Le parti più esposte alla nascita di questi sintomi sono, generalmente: la lingua, il pavimento della bocca, la mucosa della guancia e la zona delle tonsille.

Va detto che questi sintomi possono essere spia anche di altre patologie meno gravi, come l’afte della bocca.

Per questo, prima di diagnosticarsi un tumore ed andare incontro ad ansie ingiustificate, è bene sentire il medico.

Se tali condizioni dovessero presentarsi in maniera assidua per due settimane, si consiglia di richiedere al più presto alcuni esami specifici, avendo accesso ad una visita otorinolaringoiatrica.

A seguire verranno poi effettuati eventuali altri esami, quali, risonanza magnetica, TAC o PET.

ALCOL E FUMO AUMENTANO IL RISCHIO – Quando si parla di tumori è sempre difficile identificarne le cause. In questi casi è più corretto parlare di fattori di rischio.

Comunque è noto che il fumo, oltre ad essere una delle principali cause della malattia, continuato durante le terapie, è anche un fattore che riduce le probabilità di cura.

Analogo il discorso di chi faceva uso di alcolici: per loro le probabilità di decesso erano maggiori del 68%.

Infine, anche il Papilloma virus gioca un ruolo fondamentale, avendo modificato negli ultimi venti anni l’epidemiologia stessa della malattia

FARMACI DEL FUTURO – L’Immunoterapia potrebbe essere la nuova chiave di svolta per combattere i tumori testa–collo.

Questi farmaci, che arriveranno in Italia entro l’estate, agiscono sul sistema immunitario stimolando una risposta positiva.

Si tratta infatti di terapie che hanno come primo bersaglio non la malattia stessa, ma il potenziamento delle risposte immuni dell’individuo

Nuovi farmaci in arrivo. I nuovi farmaci -riporta LiberoQuotidiano – riguardano tutti i tumori spino-cellulari del distretto cervico-facciale.

L’ideale, secondo gli specialisti, sarebbe trovare un marcatore che definisca i pazienti più adatti per ricevere questo tipo di farmaci, in modo da selezionare meglio in futuro chi potrà beneficiare realmente di questi farmaci.

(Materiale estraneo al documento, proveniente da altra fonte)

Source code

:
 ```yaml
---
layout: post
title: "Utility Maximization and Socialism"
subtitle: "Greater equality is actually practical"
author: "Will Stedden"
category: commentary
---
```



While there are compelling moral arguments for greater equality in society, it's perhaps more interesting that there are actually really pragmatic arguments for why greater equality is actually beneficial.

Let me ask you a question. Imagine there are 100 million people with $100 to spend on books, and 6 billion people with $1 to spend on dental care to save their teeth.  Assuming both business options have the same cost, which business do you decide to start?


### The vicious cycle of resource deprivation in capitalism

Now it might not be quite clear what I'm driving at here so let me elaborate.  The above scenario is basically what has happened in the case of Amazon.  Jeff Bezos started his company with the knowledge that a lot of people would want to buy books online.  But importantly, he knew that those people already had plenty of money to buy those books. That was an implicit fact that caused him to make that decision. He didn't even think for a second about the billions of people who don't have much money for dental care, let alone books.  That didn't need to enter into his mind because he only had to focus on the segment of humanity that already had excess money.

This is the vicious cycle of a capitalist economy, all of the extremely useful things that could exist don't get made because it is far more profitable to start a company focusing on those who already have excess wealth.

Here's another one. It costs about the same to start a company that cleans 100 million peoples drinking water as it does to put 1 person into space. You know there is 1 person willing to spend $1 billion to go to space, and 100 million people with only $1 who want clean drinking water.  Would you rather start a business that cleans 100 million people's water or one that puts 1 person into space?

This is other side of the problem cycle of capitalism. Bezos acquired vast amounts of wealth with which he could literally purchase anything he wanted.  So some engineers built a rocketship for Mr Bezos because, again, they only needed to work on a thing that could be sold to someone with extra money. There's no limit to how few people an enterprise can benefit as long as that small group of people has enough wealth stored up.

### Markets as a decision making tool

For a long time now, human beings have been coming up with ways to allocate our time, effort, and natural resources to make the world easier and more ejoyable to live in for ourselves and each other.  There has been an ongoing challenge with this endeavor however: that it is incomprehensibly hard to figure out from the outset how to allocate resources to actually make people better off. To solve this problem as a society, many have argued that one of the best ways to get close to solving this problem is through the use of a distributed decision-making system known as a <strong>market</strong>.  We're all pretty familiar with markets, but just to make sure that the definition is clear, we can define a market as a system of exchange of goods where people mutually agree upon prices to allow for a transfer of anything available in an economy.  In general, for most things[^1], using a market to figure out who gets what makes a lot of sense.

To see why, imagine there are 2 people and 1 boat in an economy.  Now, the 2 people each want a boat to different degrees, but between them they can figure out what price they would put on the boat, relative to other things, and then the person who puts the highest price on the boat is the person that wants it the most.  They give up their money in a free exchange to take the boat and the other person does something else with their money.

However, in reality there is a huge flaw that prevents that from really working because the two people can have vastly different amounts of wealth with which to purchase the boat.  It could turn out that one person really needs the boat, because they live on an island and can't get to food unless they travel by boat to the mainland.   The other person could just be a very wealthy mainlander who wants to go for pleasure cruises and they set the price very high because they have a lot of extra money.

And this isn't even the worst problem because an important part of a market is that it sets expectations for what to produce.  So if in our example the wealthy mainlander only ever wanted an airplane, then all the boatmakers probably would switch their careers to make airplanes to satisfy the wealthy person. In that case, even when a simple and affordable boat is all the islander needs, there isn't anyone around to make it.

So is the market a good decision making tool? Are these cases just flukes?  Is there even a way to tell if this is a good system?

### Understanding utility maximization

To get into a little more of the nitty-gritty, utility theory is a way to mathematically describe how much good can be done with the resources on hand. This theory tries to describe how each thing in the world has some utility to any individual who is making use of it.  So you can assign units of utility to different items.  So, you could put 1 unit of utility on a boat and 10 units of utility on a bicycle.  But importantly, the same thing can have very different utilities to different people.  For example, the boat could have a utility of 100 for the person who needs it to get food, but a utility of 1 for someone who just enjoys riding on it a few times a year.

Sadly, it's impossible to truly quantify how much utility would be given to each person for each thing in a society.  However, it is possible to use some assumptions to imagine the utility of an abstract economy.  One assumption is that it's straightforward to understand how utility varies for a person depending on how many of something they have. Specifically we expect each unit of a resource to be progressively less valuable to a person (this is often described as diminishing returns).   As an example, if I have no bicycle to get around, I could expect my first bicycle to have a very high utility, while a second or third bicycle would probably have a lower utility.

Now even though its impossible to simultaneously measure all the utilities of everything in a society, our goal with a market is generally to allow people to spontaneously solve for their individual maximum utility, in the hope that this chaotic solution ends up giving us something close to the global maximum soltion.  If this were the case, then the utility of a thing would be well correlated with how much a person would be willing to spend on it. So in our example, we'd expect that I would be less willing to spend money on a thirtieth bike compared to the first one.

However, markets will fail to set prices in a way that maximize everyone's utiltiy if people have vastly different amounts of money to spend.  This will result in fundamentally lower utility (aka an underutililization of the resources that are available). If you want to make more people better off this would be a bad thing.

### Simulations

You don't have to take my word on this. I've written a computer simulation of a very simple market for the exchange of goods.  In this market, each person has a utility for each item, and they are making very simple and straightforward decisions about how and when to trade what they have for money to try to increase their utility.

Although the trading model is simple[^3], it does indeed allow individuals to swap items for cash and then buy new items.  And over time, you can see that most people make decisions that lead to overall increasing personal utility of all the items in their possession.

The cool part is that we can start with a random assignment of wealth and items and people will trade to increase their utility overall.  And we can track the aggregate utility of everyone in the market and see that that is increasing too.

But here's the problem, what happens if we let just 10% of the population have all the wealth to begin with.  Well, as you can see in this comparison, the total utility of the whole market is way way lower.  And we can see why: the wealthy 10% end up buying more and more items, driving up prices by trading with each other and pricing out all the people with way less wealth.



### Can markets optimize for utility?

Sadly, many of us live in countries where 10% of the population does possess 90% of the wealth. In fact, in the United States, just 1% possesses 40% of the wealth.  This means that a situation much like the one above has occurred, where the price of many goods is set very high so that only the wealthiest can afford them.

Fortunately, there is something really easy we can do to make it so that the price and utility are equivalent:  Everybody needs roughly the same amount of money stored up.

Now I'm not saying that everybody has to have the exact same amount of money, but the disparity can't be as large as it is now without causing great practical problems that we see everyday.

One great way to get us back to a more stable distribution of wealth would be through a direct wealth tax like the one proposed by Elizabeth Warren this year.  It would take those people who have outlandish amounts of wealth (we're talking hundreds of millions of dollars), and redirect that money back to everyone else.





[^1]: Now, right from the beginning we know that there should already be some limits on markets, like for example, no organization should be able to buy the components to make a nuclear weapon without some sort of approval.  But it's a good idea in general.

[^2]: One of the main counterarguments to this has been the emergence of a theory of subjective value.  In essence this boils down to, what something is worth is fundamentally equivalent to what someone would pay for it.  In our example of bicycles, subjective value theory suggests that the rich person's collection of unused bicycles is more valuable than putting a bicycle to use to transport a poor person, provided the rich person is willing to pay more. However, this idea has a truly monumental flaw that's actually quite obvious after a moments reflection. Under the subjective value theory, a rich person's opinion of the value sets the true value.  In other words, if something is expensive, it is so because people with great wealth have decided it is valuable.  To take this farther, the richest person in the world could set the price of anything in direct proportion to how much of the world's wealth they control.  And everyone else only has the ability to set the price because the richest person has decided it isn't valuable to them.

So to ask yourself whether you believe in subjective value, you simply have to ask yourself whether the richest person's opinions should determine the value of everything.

Purtroppo, però, non tutti i farmaci sono applicabili all’anziano e i dati in nostro possesso sono ancora scarsi per poter trarre conclusioni definitive.

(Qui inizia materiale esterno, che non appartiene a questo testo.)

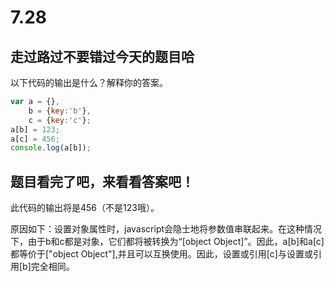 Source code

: # 7.28

## 走过路过不要错过今天的题目哈

以下代码的输出是什么？解释你的答案。

```javascript
var a = {},
	b = {key:'b'},
	c = {key:'c'};
a[b] = 123;
a[c] = 456;
console.log(a[b]);
```

## 题目看完了吧，来看看答案吧！

此代码的输出将是456（不是123哦）。

原因如下：设置对象属性时，javascript会隐士地将参数值串联起来。在这种情况下，由于b和c都是对象，它们都将被转换为“[object Object]”。因此，a[b]和a[c]都等价于["object Object"],并且可以互换使用。因此，设置或引用[c]与设置或引用[b]完全相同。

I nuovi farmaci prolungano la sopravvivenza. I farmaci approvati sono il nivolumab, approvato da Ema e in attesa di ultimi raffinamenti per capire in quale setting utilizzarlo, e il pembrolizumab.

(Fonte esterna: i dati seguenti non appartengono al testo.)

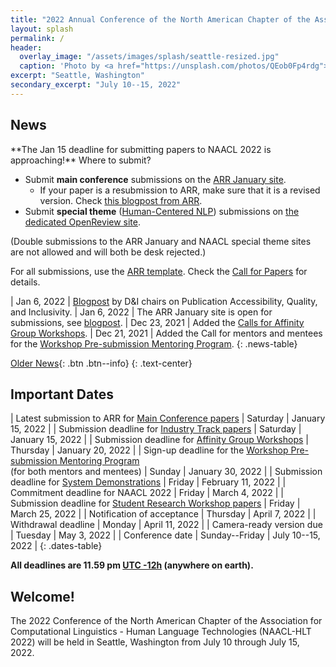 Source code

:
 ```yaml
---
title: "2022 Annual Conference of the North American Chapter of the Association for Computational Linguistics"
layout: splash
permalink: /
header:
  overlay_image: "/assets/images/splash/seattle-resized.jpg"
  caption: 'Photo by <a href="https://unsplash.com/photos/QEob0Fp4rdg">Zhifei Zhou</a> on <a href="http://www.unsplash.com">Unsplash</a>'
excerpt: "Seattle, Washington"
secondary_excerpt: "July 10--15, 2022"
---
```


<style>
.news-table tr td:nth-child(1) { font-weight: bold; width: 10em; }
</style>

## News

<div markdown="1" class="notice--warning">
**The Jan 15 deadline for submitting papers to NAACL 2022 is approaching!** Where to submit?

* Submit **main conference** submissions on the [ARR January site](https://openreview.net/group?id=aclweb.org/ACL/ARR/2022/January).
  * If your paper is a resubmission to ARR, make sure that it is a revised version. Check [this blogpost from ARR](https://aclrollingreview.org/resubmissions/).
* Submit **special theme** ([Human-Centered NLP](https://2022.naacl.org/blog/special-theme/)) submissions on [the dedicated OpenReview site](https://openreview.net/group?id=aclweb.org/NAACL/2022/Conference).

(Double submissions to the ARR January and NAACL special theme sites are not allowed and will both be desk rejected.)

For all submissions, use the [ARR template](https://aclrollingreview.org/cfp#paper-submission-and-templates). Check the [Call for Papers](https://2022.naacl.org/calls/papers/) for details. 
</div>

| Jan 6, 2022 | [Blogpost](/blog/publication-accessibility-quality-inclusivity/) by D&I chairs on Publication Accessibility, Quality, and Inclusivity.
| Jan 6, 2022 | The ARR January site is open for submissions, see [blogpost](/blog/ARR-open-for-submissions/).
| Dec 23, 2021 | Added the [Calls for Affinity Group Workshops](/calls/affinity-workshops/).
| Dec 21, 2021 | Added the Call for mentors and mentees for the [Workshop Pre-submission Mentoring Program](/calls/workshop-mentoring/).
{: .news-table}

<!-- Note: When this table is too full, move some to the archive page. -->
[Older News](/archive/){: .btn .btn--info}
{: .text-center}

## Important Dates

<style>
.dates-table del { color: #888; }
</style>

| Latest submission to ARR for [Main Conference papers](/calls/papers/) | Saturday | January 15, 2022 |
| Submission deadline for [Industry Track papers](/calls/industry/) | Saturday | January 15, 2022 |
| Submission deadline for [Affinity Group Workshops](/calls/affinity-workshops/) | Thursday | January 20, 2022 |
| Sign-up deadline for the [Workshop Pre-submission Mentoring Program](/calls/workshop-mentoring/)<br>(for both mentors and mentees) | Sunday | January 30, 2022 |
| Submission deadline for [System Demonstrations](/calls/demos/) | Friday | February 11, 2022 |
| Commitment deadline for NAACL 2022 | Friday | March 4, 2022 |
| Submission deadline for [Student Research Workshop papers](/calls/srw/) | Friday | March 25, 2022 |
| Notification of acceptance | Thursday | April 7, 2022 |
| Withdrawal deadline | Monday | April 11, 2022 |
| Camera-ready version due | Tuesday | May 3, 2022 |
| Conference date | Sunday--Friday | July 10--15, 2022 |
{: .dates-table}

<b>All deadlines are 11.59 pm <a target="_blank" href="https://www.timeanddate.com/time/zone/timezone/utc-12">UTC -12h</a> (anywhere on earth).</b>

## Welcome!

The 2022 Conference of the North American Chapter of the Association for Computational Linguistics - Human Language Technologies (NAACL-HLT 2022) will be held in Seattle, Washington from July 10 through July 15, 2022.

In Italia l’approvazione di Nivolumab è prevista entro l’estate 2018. Nei tumori già trattati con chemioterapia, questi farmaci immunoterapici saranno considerati lo stato dell’arte, quindi sostituiranno quelli attuali.

I dati testimoniano aumento che la sopravvivenza ad un anno passa dal 16 per cento con la terapia standard al 36 per cento con l’uso dei farmaci biologici. Purtroppo, però, il costo previsto si presuppone essere alto.